Triggered explosions are increasingly becoming common in the world today leading to the termination of precious lives under the most unexpected circumstances. As most often ordinary citizens are the targets, there is a great need to design countermeasures in open areas as well as in mobility systems to minimize the destructive effects of such explosive-induced blasts. It would be rather difficult and to an extent risky to carry out physical experiments on the effects of blasts in real world scenarios. The problem is essentially one of fluid-structure interaction in which pressure waves in the surrounding air are triggered by detonating an explosive charge which then have the potential to cause severe damage to any obstacle on the path of the high-energy waves. An alternative and more instructive approach would be to use an advanced simulation technique such as an ALE (Arbitrary Lagrangian Eulerian)-based nonlinear finite element formulation. It has been observed by the present authors that the current reported explorations in this area are primarily laboratory testing of structural components such as a circular plate subjected to a blast causing an axisymmetric pressure pulse, supplemented with an axisymmetric or a 2D finite element analysis.
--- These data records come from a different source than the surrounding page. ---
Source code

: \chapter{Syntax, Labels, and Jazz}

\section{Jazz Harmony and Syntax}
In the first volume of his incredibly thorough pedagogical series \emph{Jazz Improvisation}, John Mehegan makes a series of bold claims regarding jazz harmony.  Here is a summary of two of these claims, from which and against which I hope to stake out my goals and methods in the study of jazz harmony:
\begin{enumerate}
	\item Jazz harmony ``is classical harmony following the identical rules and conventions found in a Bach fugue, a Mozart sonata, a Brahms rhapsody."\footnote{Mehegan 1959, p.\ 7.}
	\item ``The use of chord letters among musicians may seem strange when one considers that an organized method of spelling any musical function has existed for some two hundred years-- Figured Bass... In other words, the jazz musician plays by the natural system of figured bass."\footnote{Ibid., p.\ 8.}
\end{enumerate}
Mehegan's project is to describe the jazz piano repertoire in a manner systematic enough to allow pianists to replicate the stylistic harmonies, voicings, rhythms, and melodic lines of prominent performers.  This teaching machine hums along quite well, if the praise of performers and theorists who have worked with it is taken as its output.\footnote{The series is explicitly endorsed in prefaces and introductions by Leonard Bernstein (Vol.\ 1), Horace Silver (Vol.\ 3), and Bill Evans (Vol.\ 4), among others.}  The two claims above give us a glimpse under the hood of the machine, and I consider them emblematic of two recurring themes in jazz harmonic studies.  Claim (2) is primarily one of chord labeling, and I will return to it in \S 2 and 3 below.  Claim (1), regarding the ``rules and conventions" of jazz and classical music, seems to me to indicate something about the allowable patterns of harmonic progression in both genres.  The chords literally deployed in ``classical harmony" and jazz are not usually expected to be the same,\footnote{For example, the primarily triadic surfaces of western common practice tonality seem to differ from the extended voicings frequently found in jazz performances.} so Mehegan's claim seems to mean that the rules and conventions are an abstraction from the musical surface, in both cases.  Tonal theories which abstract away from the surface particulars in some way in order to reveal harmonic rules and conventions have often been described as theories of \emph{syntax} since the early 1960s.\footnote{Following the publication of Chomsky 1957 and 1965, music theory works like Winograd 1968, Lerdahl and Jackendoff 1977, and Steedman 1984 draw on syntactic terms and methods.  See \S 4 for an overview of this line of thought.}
In the present study, keeping in mind the need for evaluating the effect of an arbitrarily located blast on a complex system such as a passenger car, a 3D finite element modelling approach has been initially developed for capturing the effect of a blast on a clamped circular plate made of mild steel. The effectiveness of the 3D simulation methodology is established through good predictions of plate deformation for a number of published physical test results. The study is then extended to simulations of effects of blasts of different intensities and dispositions on a passenger car represented by a previously-validated finite element model.